**TASK DIRECTIONS**
Where in the records does the word "information" appear? Copy each line that holds it.

**MATERIAL SUPPLIED**
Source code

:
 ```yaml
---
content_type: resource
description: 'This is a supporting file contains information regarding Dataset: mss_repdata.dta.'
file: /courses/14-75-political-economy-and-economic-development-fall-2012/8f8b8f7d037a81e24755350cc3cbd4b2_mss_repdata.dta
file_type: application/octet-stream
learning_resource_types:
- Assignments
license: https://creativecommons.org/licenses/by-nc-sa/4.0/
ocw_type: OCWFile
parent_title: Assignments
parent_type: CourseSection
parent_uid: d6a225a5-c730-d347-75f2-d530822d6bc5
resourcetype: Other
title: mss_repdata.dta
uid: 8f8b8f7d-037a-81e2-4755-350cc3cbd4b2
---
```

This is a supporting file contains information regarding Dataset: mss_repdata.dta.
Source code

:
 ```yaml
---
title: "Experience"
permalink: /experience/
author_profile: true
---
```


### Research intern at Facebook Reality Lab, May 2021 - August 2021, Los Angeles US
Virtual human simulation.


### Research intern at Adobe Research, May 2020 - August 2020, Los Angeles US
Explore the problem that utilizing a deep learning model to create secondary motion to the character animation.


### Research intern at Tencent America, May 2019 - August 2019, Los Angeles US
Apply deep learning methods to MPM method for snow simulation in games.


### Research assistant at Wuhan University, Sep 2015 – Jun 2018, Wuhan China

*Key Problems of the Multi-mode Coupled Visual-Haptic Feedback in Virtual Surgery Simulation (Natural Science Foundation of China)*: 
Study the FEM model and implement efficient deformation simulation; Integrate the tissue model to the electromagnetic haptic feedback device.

**SOLVED EXERCISE**
description: 'This is a supporting file contains information regarding Dataset: mss_repdata.dta.'
This is a supporting file contains information regarding Dataset: mss_repdata.dta.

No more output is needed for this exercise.